## How to complete this task
What is the number of lines in the material below that include the word "GrantAccessRequestTypeDef"? Write that number and nothing more.

++++ Given records ++++

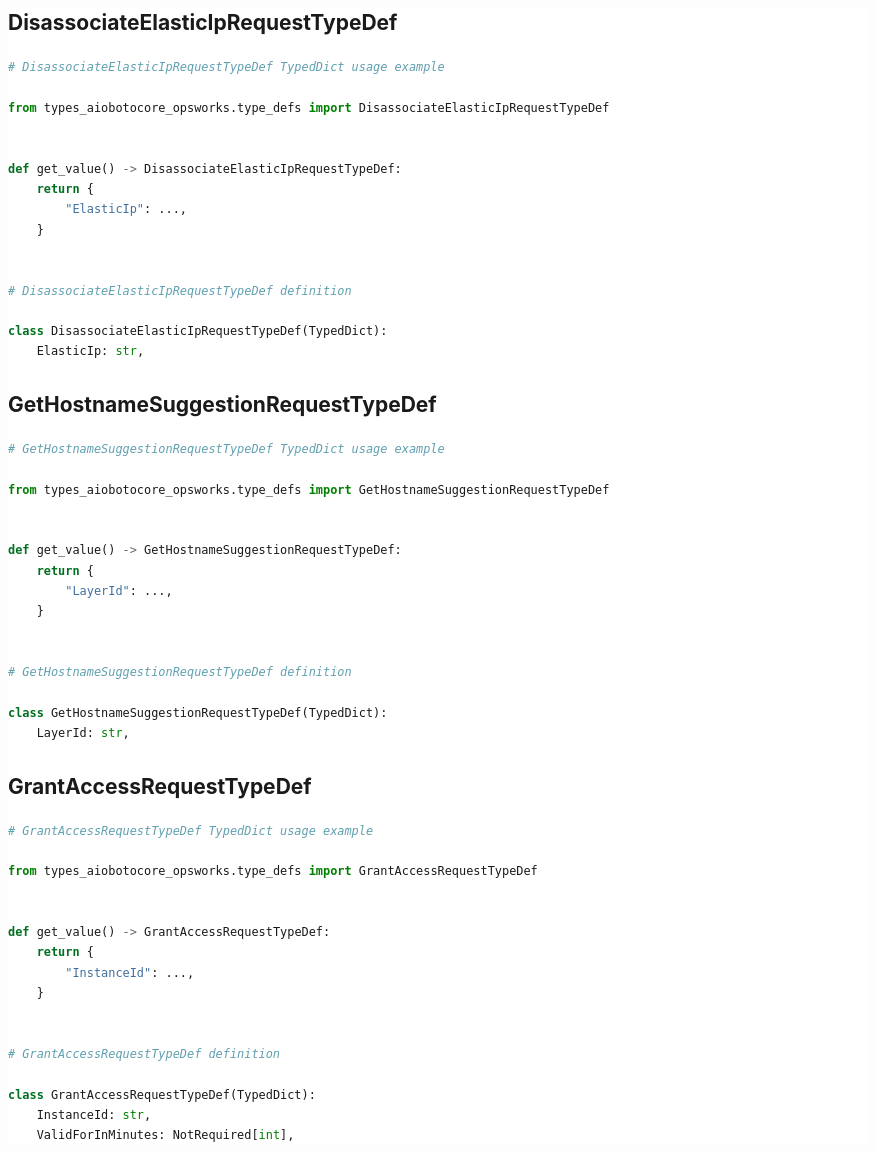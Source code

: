 
## DisassociateElasticIpRequestTypeDef

```python
# DisassociateElasticIpRequestTypeDef TypedDict usage example

from types_aiobotocore_opsworks.type_defs import DisassociateElasticIpRequestTypeDef


def get_value() -> DisassociateElasticIpRequestTypeDef:
    return {
        "ElasticIp": ...,
    }


# DisassociateElasticIpRequestTypeDef definition

class DisassociateElasticIpRequestTypeDef(TypedDict):
    ElasticIp: str,
```


## GetHostnameSuggestionRequestTypeDef

```python
# GetHostnameSuggestionRequestTypeDef TypedDict usage example

from types_aiobotocore_opsworks.type_defs import GetHostnameSuggestionRequestTypeDef


def get_value() -> GetHostnameSuggestionRequestTypeDef:
    return {
        "LayerId": ...,
    }


# GetHostnameSuggestionRequestTypeDef definition

class GetHostnameSuggestionRequestTypeDef(TypedDict):
    LayerId: str,
```


## GrantAccessRequestTypeDef

```python
# GrantAccessRequestTypeDef TypedDict usage example

from types_aiobotocore_opsworks.type_defs import GrantAccessRequestTypeDef


def get_value() -> GrantAccessRequestTypeDef:
    return {
        "InstanceId": ...,
    }


# GrantAccessRequestTypeDef definition

class GrantAccessRequestTypeDef(TypedDict):
    InstanceId: str,
    ValidForInMinutes: NotRequired[int],
```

++++

## Task output
6